We can solve this problem with instrumental variable techniques. We need some variables of which we can be sure that they only affect one curve, either demand or supply, to trace out the shape of the other. In their paper, Roberts and Schlenker use weather conditions as a supply shifter. Weather clearly has an impact on the yield of crops and thus supply. But it leaves demand unaffected. We still have to eat even when the sun is not shining.

This empirical strategy is pretty standard. In my empirical IO course we used the data in Angrist, Graddy, and Imbens (2000) to estimate the demand of fresh fish at the Fulton fish market by using weather conditions at the sea. The nice thing is that weather is a local phenomenon. So weather at sea, which affects catch rates and the supply of fish in Fulton, is not the same as for consumers at land. Therefore, it is unrelated to demand. Porter’s famous study on cartel stability (Porter, 1983) is another example for the use of weather as an instrument.

The new contribution of Roberts and Schlenker is now, that they also use weather as an instrument to estimate the supply function. How is that possible? Think of supply shocks in the past, let’s say a bad harvest one year ago. Agricultural commodities are storable. Hence, a bad harvest causes us to reduce our stock of commodities. Today supply may be back at its normal level, but we still want to refill the stocks that we consumed last year. This creates extra demand today. A supply shock in the past thus serves as demand shifter in this period.

Usually, I’m not a huge fan of using lagged variables to solve endogeneity problems. In most cases the problem remains as unobservables, which cause the endogeneity, are correlated over time. But in this case it seems plausible. It’s hard to imagine that weather last year is related to weather conditions today**. Thus, weather today is a supply shifter. But weather in the past period is a demand shifter because we have a storable commodity. Pretty cool idea, if you ask me.

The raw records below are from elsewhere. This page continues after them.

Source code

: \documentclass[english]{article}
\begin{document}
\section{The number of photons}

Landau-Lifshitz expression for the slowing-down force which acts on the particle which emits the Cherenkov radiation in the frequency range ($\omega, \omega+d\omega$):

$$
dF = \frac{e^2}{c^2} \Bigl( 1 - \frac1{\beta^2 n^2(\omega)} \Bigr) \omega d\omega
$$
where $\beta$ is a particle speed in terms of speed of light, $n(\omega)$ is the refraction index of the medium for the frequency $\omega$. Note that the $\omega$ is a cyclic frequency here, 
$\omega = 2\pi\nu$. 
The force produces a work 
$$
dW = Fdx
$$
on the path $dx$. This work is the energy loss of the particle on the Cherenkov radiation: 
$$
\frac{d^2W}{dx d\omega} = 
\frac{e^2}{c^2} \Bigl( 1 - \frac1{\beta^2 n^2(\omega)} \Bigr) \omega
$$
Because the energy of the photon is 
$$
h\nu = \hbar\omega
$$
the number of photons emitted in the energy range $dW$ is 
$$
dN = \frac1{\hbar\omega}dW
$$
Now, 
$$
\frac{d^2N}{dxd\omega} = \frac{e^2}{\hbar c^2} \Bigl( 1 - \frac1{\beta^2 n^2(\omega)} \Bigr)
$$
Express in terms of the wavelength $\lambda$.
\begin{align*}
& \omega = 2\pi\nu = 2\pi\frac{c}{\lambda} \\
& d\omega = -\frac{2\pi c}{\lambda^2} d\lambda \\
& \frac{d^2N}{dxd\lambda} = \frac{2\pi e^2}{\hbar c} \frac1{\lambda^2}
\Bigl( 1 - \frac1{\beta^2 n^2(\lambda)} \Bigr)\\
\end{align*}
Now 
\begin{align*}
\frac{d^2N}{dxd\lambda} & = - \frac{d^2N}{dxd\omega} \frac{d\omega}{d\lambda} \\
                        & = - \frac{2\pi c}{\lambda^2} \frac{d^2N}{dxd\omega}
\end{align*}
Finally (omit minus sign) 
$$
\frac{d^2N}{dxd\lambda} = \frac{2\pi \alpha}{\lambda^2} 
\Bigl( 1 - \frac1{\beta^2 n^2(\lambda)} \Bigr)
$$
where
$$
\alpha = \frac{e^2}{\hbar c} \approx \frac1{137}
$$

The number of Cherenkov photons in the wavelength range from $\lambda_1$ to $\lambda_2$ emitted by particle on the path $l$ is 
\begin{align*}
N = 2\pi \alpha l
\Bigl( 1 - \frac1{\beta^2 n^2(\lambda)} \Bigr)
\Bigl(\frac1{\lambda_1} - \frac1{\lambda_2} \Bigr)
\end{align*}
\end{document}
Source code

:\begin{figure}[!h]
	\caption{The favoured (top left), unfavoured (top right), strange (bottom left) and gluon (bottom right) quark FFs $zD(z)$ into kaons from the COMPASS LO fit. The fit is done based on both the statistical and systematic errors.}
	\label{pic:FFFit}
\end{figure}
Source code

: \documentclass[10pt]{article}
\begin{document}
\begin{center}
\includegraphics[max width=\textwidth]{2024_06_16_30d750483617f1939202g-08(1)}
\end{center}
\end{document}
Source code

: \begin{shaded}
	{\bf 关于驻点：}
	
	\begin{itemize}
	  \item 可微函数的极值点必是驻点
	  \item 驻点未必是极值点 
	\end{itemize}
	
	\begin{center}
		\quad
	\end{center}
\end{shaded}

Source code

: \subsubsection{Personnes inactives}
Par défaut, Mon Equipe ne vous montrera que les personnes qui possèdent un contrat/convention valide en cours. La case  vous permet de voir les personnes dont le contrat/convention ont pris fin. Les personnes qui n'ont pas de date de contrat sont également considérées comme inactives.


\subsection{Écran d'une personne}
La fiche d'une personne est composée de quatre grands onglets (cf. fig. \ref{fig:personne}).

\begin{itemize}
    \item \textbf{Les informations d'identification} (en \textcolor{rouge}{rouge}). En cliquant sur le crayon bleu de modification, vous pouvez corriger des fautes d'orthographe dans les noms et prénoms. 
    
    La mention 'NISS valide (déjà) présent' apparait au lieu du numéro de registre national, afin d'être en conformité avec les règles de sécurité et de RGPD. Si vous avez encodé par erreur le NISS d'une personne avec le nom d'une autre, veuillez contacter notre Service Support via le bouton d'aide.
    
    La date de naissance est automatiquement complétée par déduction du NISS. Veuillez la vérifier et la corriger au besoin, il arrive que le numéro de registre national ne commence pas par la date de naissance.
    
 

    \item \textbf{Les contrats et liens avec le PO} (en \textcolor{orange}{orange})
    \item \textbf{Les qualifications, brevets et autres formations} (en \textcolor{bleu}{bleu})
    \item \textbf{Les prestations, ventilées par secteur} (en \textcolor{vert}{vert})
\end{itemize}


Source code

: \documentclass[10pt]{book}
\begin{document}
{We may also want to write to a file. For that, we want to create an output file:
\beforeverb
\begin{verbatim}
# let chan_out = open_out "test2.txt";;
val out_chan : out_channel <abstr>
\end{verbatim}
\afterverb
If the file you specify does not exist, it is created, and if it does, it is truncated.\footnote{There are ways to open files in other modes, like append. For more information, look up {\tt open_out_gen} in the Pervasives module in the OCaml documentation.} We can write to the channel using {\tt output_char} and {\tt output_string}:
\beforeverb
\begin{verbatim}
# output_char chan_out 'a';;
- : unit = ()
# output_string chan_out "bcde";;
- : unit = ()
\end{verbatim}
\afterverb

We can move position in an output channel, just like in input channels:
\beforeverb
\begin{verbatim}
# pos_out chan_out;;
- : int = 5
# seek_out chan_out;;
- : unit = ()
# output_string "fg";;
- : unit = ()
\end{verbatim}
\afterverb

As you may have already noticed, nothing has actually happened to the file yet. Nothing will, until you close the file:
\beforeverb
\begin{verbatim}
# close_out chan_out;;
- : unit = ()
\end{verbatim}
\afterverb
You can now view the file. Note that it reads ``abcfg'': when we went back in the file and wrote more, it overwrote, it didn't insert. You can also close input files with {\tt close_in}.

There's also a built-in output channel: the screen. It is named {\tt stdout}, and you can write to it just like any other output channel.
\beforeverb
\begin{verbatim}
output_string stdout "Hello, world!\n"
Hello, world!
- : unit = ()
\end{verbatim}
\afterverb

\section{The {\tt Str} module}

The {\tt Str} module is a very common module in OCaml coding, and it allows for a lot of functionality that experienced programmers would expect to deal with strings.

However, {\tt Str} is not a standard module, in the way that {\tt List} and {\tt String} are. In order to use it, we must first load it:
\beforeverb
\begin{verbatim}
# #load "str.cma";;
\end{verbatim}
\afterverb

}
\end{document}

Roberts and Schlenker find a supply elasticity which is considerably higher than for demand. This makes sense. We all have to eat, even when food becomes more expensive. But this implies that a decrease in supply, caused by the US ethanol policy, will have a large effect on prices. You can see this in Figure 1 in which the demand function is very inelastic and steep. Decreasing world production by 5% (from the red to the green line) increases prices, according to the authors’ results, by around 30%. And because of the old rule from my intermediate micro class, “the inelastic loses”, consumer surplus shrinks. The largest part of this lost consumer surplus gets transferred to suppliers via the ethanol subsidies. If you think of a strong farming lobby you might answer yourself the question why we have an ethanol policy in the first place.

Of course, a 30% price increase is much less than the 400% mentioned earlier. There are definitely other important factors at play. But the negative effect of the ethanol policy is nevertheless substantial. In addition, the policy probably even has diametral effects on CO_2 emissions. Food production decreases, but farmers expand overall production of crops because of the subsidy incentives. To achieve this additional production you have to increase land use, which is mainly achieved by deforestation. The negative effects of deforestation on CO_2 emissions are likely to be so large that they offset any gain from more environmental-friendly biofuel.

* Europe has quite similar policies in place.

** Meteorologist shall prove me wrong!


Angrist, J. D., Graddy, K., and G. W. Imbens (2000): “The interpretation of Instrumental Variables Estimators in Simultaneous Equations Models with an Application to the Demand for Fish,” 67(3), 499–527.

Porter, R. H. (1983): “A Study of Cartel Stability: The Joint Executive Committee, 1880-1886,” The Bell Journal of Economics, 14(2), 301–314.

Roberts, M. J. and W. Schlenker (2013): “Identifying Supply and Demand Elasticities of Agricultural Commodities: Implications for the US Ethanol Mandate,” American Economic Review, 103(6), 2265–95.